Bref, on a tout dit, sauf la vérité.

La vérité ! Mais je n’ai aucun intérêt à la cacher, la vérité !

Je suis allé à Londres organiser le lancement d’une nouvelle affaire bien parisienne, celle-là, et de tout repos.

Il s’agit des placers de Saint-Georges-Fountein, inépuisables à ce que m’a affirmé Paul Escudier, qui doit s’y connaître, puisqu’il est conseiller municipal de ce quartier[1].

Ce que vaut l’affaire, l’avenir le dira.

La parole est à l’avenir ; attendons en prenant un bock.

… Ce n’est pas la première fois que je m’occupe d’affaires d’or, avec succès.

Dans le temps (oh ! comme ça ne me rajeunit pas, tout ça !), je menais au Quartier Latin une vie d’étudiant d’autant plus douce que j’en avais soigneusement banni les formalités les plus ennuyeuses, entre autres : les cours à suivre et les examens à passer.

Quand il faisait beau, je vivais dans le Jardin du Luxembourg ou aux terrasses des cafés.

Quand il faisait vilain, je me décidais à pénétrer dans l’intérieur des brasseries.

(N’exagérons rien : très passionné, à cette époque, pour les sciences physiques, je hantai souvent divers laboratoires. Saluons en passant mon premier maître en chimie, M. Berthelot, pour qui j’ai conservé une inaltérable et sympathique admiration.)

Un soir, dans je ne sais plus quelle petite brasserie de la rue Monsieur-le-Prince, il nous arriva, à mon ami Charles Cros et à moi, d’avoir une de ces conversations qui nous amusaient tant.

J’annonçai gravement à Cros que j’avais fait dans l’après-midi une découverte comme on n’en fait pas deux dans un siècle.

La fortune ! c’était la fortune !

— Imagine-toi, mon vieux, que j’ai trouvé le moyen de démussifier l’or !

(Pour celles de mes lectrices qui pourraient l’avoir oublié, je dirai que l’or mussif est un bi-sulfure d’étain qui n’a du précieux métal que l’aspect.)

Et Cros, entrant dans la plaisanterie :

— Tous mes compliments, mon vieux ! En effet, c’est la fortune !

À la table à côté, un jeune homme fort bien mis, et sûrement pas du Quartier, ouvrait d’avides oreilles.

— Tu comprends, repris-je, l’or mussif coûte dans les 30 ou 40 fr. le kilogramme. La démussification me revient à 14 fr., pas plus.

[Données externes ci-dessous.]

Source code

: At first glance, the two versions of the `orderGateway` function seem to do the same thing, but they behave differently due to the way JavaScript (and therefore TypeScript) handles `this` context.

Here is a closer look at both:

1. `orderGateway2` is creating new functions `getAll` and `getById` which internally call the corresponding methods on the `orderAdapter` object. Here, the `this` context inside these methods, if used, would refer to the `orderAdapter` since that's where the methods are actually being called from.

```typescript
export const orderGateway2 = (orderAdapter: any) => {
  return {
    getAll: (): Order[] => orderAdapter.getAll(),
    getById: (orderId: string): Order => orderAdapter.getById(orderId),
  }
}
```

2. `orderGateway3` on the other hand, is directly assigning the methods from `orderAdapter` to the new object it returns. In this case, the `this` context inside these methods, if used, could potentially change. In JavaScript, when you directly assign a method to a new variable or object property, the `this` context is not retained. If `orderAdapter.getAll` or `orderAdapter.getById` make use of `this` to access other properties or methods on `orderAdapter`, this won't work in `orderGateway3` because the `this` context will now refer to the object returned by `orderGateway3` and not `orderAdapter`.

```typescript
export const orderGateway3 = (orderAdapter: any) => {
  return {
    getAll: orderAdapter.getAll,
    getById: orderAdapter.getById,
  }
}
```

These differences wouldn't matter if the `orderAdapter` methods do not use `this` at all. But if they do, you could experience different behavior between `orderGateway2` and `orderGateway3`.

— Oui, objectait Cros, mais il y a le déchet.

— Environ 25 pour 100… Ça me laisse encore un joli bénéfice, puisque j’obtiens de l’or pur qui vaut 3,000 francs le kilo.

À ce moment, le jeune homme bien mis ne put y tenir.

Avec mille courtoisies, il nous offrit une bouteille de champagne…

Nous consentîmes.

Et nous causâmes.

De son crayon, il avait fait sur le marbre un rapide calcul, établissant que l’or pur nous reviendrait, grâce à notre procédé, à moins de 50 francs le kilo.

Cros et moi, je le jure, nous n’eûmes pas la pensée, une minute, que ce jeune homme apportait la moindre créance à notre loufoquerie.

Un garçon spirituel, pensions-nous, qui trouvait drôle notre fantaisie, et qui s’en faisait, pour un instant, le joyeux complice.

Il n’en était rien.

Nous avions causé, Cros et moi, avec un tel sérieux (ainsi que cela nous était coutumier, même en les plus folâtres occurrences), que le bon jeune homme avait coupé dans le godant comme dans du beurre.

Cette opération de prendre l’or mussif et de le démussifier lui paraissait si simple qu’il se demandait comment l’idée n’en était déjà pas venue à de préalables chimistes.

La petite plaisanterie dura huit jours.

Le brave jeune homme riche tenait absolument à nous commanditer.

En attendant, il nous payait des déjeuners, des dîners, des soupers, que notre absence totale de dignité nous autorisait à accepter.

Et puis, un jour, il disparut brusquement.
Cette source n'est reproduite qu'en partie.